The ruling by the N.C. Court of Appeals this week that Superior Court Judge Howard Manning was right when he found that all at-risk four-years have the right to enroll in NC PreK was a victory for thousands of children and families across North Carolina.
But the folks in the General Assembly who have refused to provide at-risk kids the extra help they need to succeed in school are apparently not through standing in the way.
Staff members for House Speaker Thom Tillis and Senate President Pro Tem Berger said they planned to appeal the decision to the N.C. Supreme Court.
They will go to any lengths not to provide access to the state’s award-winning pre-k program to thousands of at-risk four year-olds, apparently not moved by the ample evidence that shows the program improves the achievement of the kids who participate in it, kids who are otherwise likely to struggle in school.
This week’s decision upholds the ruling that Manning made last summer that the state could not deny access to NC PreK to any at-risk four year old whose parents sought to enroll their child.

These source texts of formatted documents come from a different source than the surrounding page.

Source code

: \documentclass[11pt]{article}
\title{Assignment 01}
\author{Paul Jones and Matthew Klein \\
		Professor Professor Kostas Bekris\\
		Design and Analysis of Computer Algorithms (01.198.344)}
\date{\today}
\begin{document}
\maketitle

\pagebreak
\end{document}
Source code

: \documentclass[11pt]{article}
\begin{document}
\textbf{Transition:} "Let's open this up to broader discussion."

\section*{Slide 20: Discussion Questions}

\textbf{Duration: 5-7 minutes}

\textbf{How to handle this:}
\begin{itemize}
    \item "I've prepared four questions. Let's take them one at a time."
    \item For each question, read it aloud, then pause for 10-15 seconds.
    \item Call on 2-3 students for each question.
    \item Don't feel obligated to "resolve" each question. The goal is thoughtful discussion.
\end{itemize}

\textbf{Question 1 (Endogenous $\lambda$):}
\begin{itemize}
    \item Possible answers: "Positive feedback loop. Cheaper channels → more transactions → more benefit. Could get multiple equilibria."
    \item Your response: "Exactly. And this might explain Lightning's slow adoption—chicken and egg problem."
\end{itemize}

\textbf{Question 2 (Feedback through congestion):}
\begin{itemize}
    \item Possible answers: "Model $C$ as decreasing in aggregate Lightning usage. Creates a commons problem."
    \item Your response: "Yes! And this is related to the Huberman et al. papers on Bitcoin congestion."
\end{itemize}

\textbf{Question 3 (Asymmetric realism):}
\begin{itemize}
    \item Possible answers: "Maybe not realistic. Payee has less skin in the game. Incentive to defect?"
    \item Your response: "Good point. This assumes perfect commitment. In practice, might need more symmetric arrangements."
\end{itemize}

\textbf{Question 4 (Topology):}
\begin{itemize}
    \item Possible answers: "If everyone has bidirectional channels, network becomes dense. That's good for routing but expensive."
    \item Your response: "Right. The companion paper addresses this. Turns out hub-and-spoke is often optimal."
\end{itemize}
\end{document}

Tillis and Berger bristled at Manning’s ruling last year with Berger saying Manning was creating a new entitlement program and Tillis questioning the judge’s authority.
Manning’s decision came after the General Assembly passed a budget that slashed funding for NC PreK by 20 percent and added confusing language about the percentage of children from low-income families who may be enrolled.
There are roughly 67,000 kids who currently meet the definitions of at-risk, most of them based on family income. There are currently 26,000 kids currently enrolled. That’s 9,000 less than were enrolled before the budget cuts.
Legislative leaders talked earlier this year of addressing the large number of underserved at-risk kids by changing the definition of at risk, a disturbing strategy supported by think tanks on the Right obsessed with shrinking government regardless of the impact on children or families.
That effort was derailed in the last legislative session and a plan to completely privatize NC PreK was also abandoned after intense opposition from educators and child advocates. Public schools often provide the only available pre-k slots in many small and rural counties.
This week’s Court of Appeals ruling appears to fall short of mandating that the state must enroll every at-risk four year old in the NC PreK. It just says that the state shouldn’t make it impossible for parents to enroll their kids by putting up barriers to their participation.
The ruling is an important step forward in the Leandro case that established that children in North Carolina have a constitutional right to a sound, basic education.
At-risk kids need help securing that right and the state should affirmatively provide it, regardless of the technical interpretation of the decision and whether it’s only about allowing all at-risk kids to enroll if they apply.
Estimates of the costs of enrolling all eligible at-risk four year olds run close to $100 million. Lawmakers ought to be able to come up with that in a $20 billion budget that gives tax breaks to millionaires under the guise of helping small business.
This week’s ruling gives lawmakers another chance to do the right thing and stop standing in the way of giving kids the extra assistance they need.. They should find the money now any way they can to enroll every at-risk four year old and build it into the budget next year by closing tax loopholes or making the tax cut truly for small companies only.
As many child advocates have pointed out, kids are only four once. We can’t let another 30,000 children down by denying them what we know will dramatically improve their chances to succeed in school.
There’s no need to parse the court’s ruling or file an appeal to delay things further. Stop stalling and complaining. Let’s get on with it. Find the money, help the kids.